• Sumo

Farmers’ Markets are a great way for citizens to connect to their local community. Dollars spent go directly into the local economy, and you have the opportunity to meet the people who actually produce the products you purchase. Simply wandering around a Farmers’ Market is a joy unto itself – taking in all the bright colors and delightful displays.

Although, dedicating a large portion of the day commuting to and from the market is a luxury not all of us can afford. If you work on the weekends, chances are you won’t be able to partake in the festivities. Carting along a big family can be a trying task, as well, and getting up and out the door can seem like a chore.

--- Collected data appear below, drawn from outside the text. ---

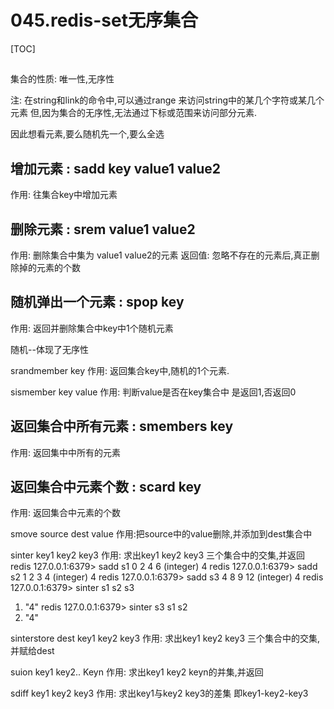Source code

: # 045.redis-set无序集合
[TOC]

## 

集合的性质: 唯一性,无序性

注: 在string和link的命令中,可以通过range 来访问string中的某几个字符或某几个元素
但,因为集合的无序性,无法通过下标或范围来访问部分元素.

因此想看元素,要么随机先一个,要么全选

## 增加元素 : sadd key  value1 value2
作用: 往集合key中增加元素

## 删除元素 : srem value1 value2
作用: 删除集合中集为 value1 value2的元素
返回值: 忽略不存在的元素后,真正删除掉的元素的个数

## 随机弹出一个元素 : spop key
作用: 返回并删除集合中key中1个随机元素

随机--体现了无序性

srandmember key
作用: 返回集合key中,随机的1个元素.

sismember key  value
作用: 判断value是否在key集合中
是返回1,否返回0

## 返回集合中所有元素 : smembers key
作用: 返回集中中所有的元素

## 返回集合中元素个数 : scard key
作用: 返回集合中元素的个数

smove source dest value
作用:把source中的value删除,并添加到dest集合中



sinter  key1 key2 key3
作用: 求出key1 key2 key3 三个集合中的交集,并返回
redis 127.0.0.1:6379> sadd s1 0 2 4 6
(integer) 4
redis 127.0.0.1:6379> sadd s2 1 2 3 4
(integer) 4
redis 127.0.0.1:6379> sadd s3 4 8 9 12
(integer) 4
redis 127.0.0.1:6379> sinter s1 s2 s3
1) "4"
redis 127.0.0.1:6379> sinter s3 s1 s2
1) "4"

sinterstore dest key1 key2 key3
作用: 求出key1 key2 key3 三个集合中的交集,并赋给dest


suion key1 key2.. Keyn
作用: 求出key1 key2 keyn的并集,并返回

sdiff key1 key2 key3 
作用: 求出key1与key2 key3的差集
即key1-key2-key3 
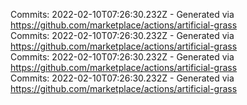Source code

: Commits: 2022-02-10T07:26:30.232Z - Generated via https://github.com/marketplace/actions/artificial-grass
<br>
Commits: 2022-02-10T07:26:30.232Z - Generated via https://github.com/marketplace/actions/artificial-grass
<br>
Commits: 2022-02-10T07:26:30.232Z - Generated via https://github.com/marketplace/actions/artificial-grass
<br>
Commits: 2022-02-10T07:26:30.232Z - Generated via https://github.com/marketplace/actions/artificial-grass
<br>
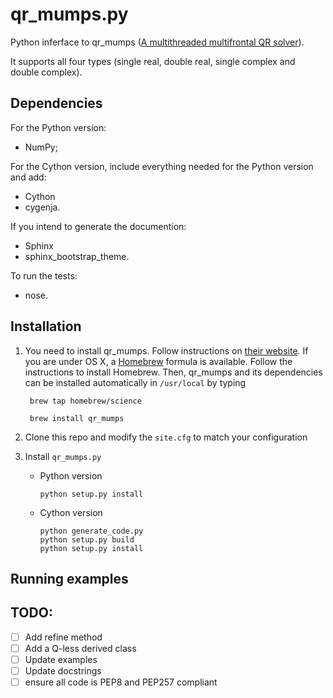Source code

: # qr_mumps.py
Python inferface to qr_mumps ([A multithreaded multifrontal QR solver](http://buttari.perso.enseeiht.fr/qr_mumps/)).

It supports all four types (single real, double real, single complex and double complex).

## Dependencies

For the Python version:

- NumPy;

For the Cython version, include everything needed for the Python version and add:

- Cython
- cygenja.

If you intend to generate the documention:

- Sphinx
- sphinx_bootstrap_theme.

To run the tests:

- nose.


## Installation

1. You need to install qr_mumps. Follow instructions on [their website](http://buttari.perso.enseeiht.fr/qr_mumps/).
       If you are under OS X, a [Homebrew](http://brew.sh) formula is available. Follow the instructions to install Homebrew.
       Then, qr_mumps and its dependencies can be installed automatically in `/usr/local` by typing

    	brew tap homebrew/science

    	brew install qr_mumps

2. Clone this repo and modify the `site.cfg` to match your configuration
    
3. Install `qr_mumps.py`

   - Python version

		 python setup.py install

   - Cython version

         python generate_code.py
    	 python setup.py build
    	 python setup.py install

## Running examples

## TODO:

  - [ ] Add refine method
  - [ ] Add a Q-less derived class
  - [ ] Update examples
  - [ ] Update docstrings
  - [ ] ensure all code is PEP8 and PEP257 compliant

As a result, Farmers’ Markets are making the bold move into the online world. Websites are springing up all over the US, acting as congregators of locally made products, making them available to a larger swath of people interested in buying local crafts and foods.

Eugene Local Foods

Take the Eugene Local Foods (ELF), based in Eugene, OR, for instance. They’ve built a website where you can browse an online products list of all the different products you might find at a farmers’ market. Products include eggs, honey, preserved foods, baked goods, fruits and vegetables, crafts, mushrooms, dairy, and meats. Each category lists a variety of prices and producers, and variations on individual products. Want eggs? Did you want Quail or chicken eggs? Organic or Free Range? Need some smaller, “Peewee” eggs? The selection is of almost every product is staggering. You quickly realize that by fully utilizing this online grocer, you would need to supplement your food items very little at the grocery store.

Once you’ve placed your order and paid in full, you need to actually pick up your goodies. There are two convenient locations in Eugene for pick up with flexible hours. Drop by, and there’s your box waiting for you.

Since the two locations are a bakery and a brewery, there’s the added benefit of hanging out and getting to meet some other folks in the community who partake in the online farmers’ market. With selection and purchasing out of the way, you can go grab a pastry and a cup of coffee from the bakery, or a refreshing pint from the brewery, and socialize with everyone else picking up their boxes. This impromptu social event maintains the communal aspect of the farmers’ market to some degree, while the online component makes these local foods available to a larger demographic.

Other Online Farmers’ Markets

Other online farmers’ markets similar to this one are springing up all over. The New Hampshire Virtual Farmers’ Market is serving their immediate area. They do not process payments as other online farmers’ markets do, so it is necessary to make transaction directly with each individual farmer or business.

Rouge Valley Local Foods, also based in Oregon, is building their web presence in the same way that ELF created. They serve a larger area with more pick up points across multiple cities.

Foodzie – A National Online Farmers’ Market

Foodzie.com acts in much the same capacity as ELF and other online Farmers’ Markets, except that they congregate products from small scale producers from around the US. Products span the map from coast to coast, although, currently, most producers seem to be based out of California.

Ordering from Foodzie feels more like a conventional, top tier website. You can order anything at anytime and it will be delivered right to your door. Coffee, gifts, meats, and cheeses are all abound on Foodzie, made by small scale, artisan food producers. Fresh produce is not an option on the website, though, as it would likely spoil en route.

It is slightly ironic, though, buying “locally” made goods from across the country. Part of purchasing artisan goods is that it stimulates your local economy, where you live and reside. Foodzie is a great concept that fills a gaping niche in the marketplace.

Clearly, there’s demand out there for a stronger online Farmers’ Market community. More and more folks are taking the plunge as local food congregators, building easy to use, efficient websites with a variety of pickup locations and times. Making local foods more widely available is a win-win-win for the farmer, congregator, and consumer.